Is hope the wrong reason we do the right things? Is it possible to liberate our reasoning from hope?

Narendra Modi after the BJP’s win in Gujarat and Himachal Pradesh. Photo: AFP
Narendra Modi after the BJP’s win in Gujarat and Himachal Pradesh. Photo: AFP

Hope is a lapse in concentration. It is, of course, many beautiful things, but at its core it is a distraction that pretends to be analysis.

This is one reason why Indian intellectuals who wish to see the end of Prime Minister Narendra Modi get the public perception of his policies and the prediction of election results completely wrong. Again and again. Last week, Yogendra Yadav, the academic activist, confused hope with psephology and interpreted spurious data to conclude that the Bharatiya Janata Party (BJP) “is in for a shock defeat" in Gujarat. He even gave figures. Other observers expressed their hope through the more cautious analysis that the contest between the BJP and the Indian National Congress was going to be “neck and neck". In the end, the BJP prevailed in Gujarat, and won Himachal Pradesh. The intellectuals continue to see hope in the results—they see a dimming of Modi’s future prospects. The curse of ideology is that it gets people addicted to hope.

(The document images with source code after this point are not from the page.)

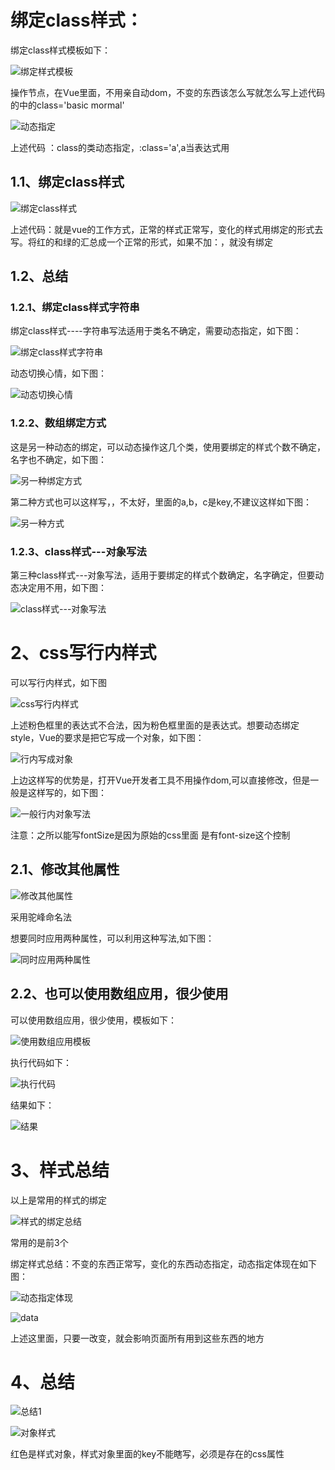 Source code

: # 绑定class样式：

绑定class样式模板如下：

![绑定样式模板](C:\Users\86173\Desktop\vue\笔记\images\绑定样式模板.png)

操作节点，在Vue里面，不用亲自动dom，不变的东西该怎么写就怎么写上述代码的中的class='basic mormal'

![动态指定](C:\Users\86173\Desktop\vue\笔记\images\动态指定.png)

上述代码        ：class的类动态指定，:class='a',a当表达式用

## 1.1、绑定class样式

![绑定class样式](C:\Users\86173\Desktop\vue\笔记\images\绑定class样式.png)

上述代码：就是vue的工作方式，正常的样式正常写，变化的样式用绑定的形式去写。将红的和绿的汇总成一个正常的形式，如果不加：，就没有绑定

## 1.2、总结

### 1.2.1、绑定class样式字符串

绑定class样式----字符串写法适用于类名不确定，需要动态指定，如下图：

![绑定class样式字符串](C:\Users\86173\Desktop\vue\笔记\images\绑定class样式字符串.png)

动态切换心情，如下图：

![动态切换心情](C:\Users\86173\Desktop\vue\笔记\images\动态切换心情.png)



### 1.2.2、数组绑定方式

这是另一种动态的绑定，可以动态操作这几个类，使用要绑定的样式个数不确定，名字也不确定，如下图：

![另一种绑定方式](C:\Users\86173\Desktop\vue\笔记\images\另一种绑定方式.png)

第二种方式也可以这样写，，不太好，里面的a,b，c是key,不建议这样如下图：

![另一种方式](C:\Users\86173\Desktop\vue\笔记\images\另一种方式.png)

### 1.2.3、class样式---对象写法

第三种class样式---对象写法，适用于要绑定的样式个数确定，名字确定，但要动态决定用不用，如下图：

![class样式---对象写法](C:\Users\86173\Desktop\vue\笔记\images\class样式---对象写法.png)

# 2、css写行内样式

可以写行内样式，如下图

![css写行内样式](C:\Users\86173\Desktop\vue\笔记\images\css写行内样式.png)

上述粉色框里的表达式不合法，因为粉色框里面的是表达式。想要动态绑定style，Vue的要求是把它写成一个对象，如下图：

![行内写成对象](C:\Users\86173\Desktop\vue\笔记\images\行内写成对象.png)

上边这样写的优势是，打开Vue开发者工具不用操作dom,可以直接修改，但是一般是这样写的，如下图：

![一般行内对象写法](C:\Users\86173\Desktop\vue\笔记\images\一般行内对象写法.png)

注意：之所以能写fontSize是因为原始的css里面 是有font-size这个控制

## 2.1、修改其他属性

![修改其他属性](C:\Users\86173\Desktop\vue\笔记\images\修改其他属性.png)

采用驼峰命名法

想要同时应用两种属性，可以利用这种写法,如下图：

![同时应用两种属性](C:\Users\86173\Desktop\vue\笔记\images\同时应用两种属性.png)

## 2.2、也可以使用数组应用，很少使用

可以使用数组应用，很少使用，模板如下：

![使用数组应用模板](C:\Users\86173\Desktop\vue\笔记\images\使用数组应用模板.png)

执行代码如下：

![执行代码](C:\Users\86173\Desktop\vue\笔记\images\执行代码.png)

结果如下：

![结果](C:\Users\86173\Desktop\vue\笔记\images\结果.png)

# 3、样式总结

以上是常用的样式的绑定

![样式的绑定总结](C:\Users\86173\Desktop\vue\笔记\images\样式的绑定总结.png)

常用的是前3个

绑定样式总结：不变的东西正常写，变化的东西动态指定，动态指定体现在如下图：

![动态指定体现](C:\Users\86173\Desktop\vue\笔记\images\动态指定体现.png)

![data](C:\Users\86173\Desktop\vue\笔记\images\data.png)

上述这里面，只要一改变，就会影响页面所有用到这些东西的地方

# 4、总结

![总结1](C:\Users\86173\Desktop\vue\笔记\images\总结1.png)

![对象样式](C:\Users\86173\Desktop\vue\笔记\images\对象样式.png)

红色是样式对象，样式对象里面的key不能瞎写，必须是存在的css属性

The public display of how hope dooms political analysis should make us probe the private life of hope. What does the failure of hopeful psephologists teach us about how we must live? Is hope the wrong reason we do the right things, like wanting to live in this mist of anticipation? When we analyse our lives, when we consider all the facts and make an important decision, how deeply influenced are we by hope? Is it even possible to liberate our reasoning from hope? There are people who can, people who possess the gift of intuition, which is not as common as it is made out to be.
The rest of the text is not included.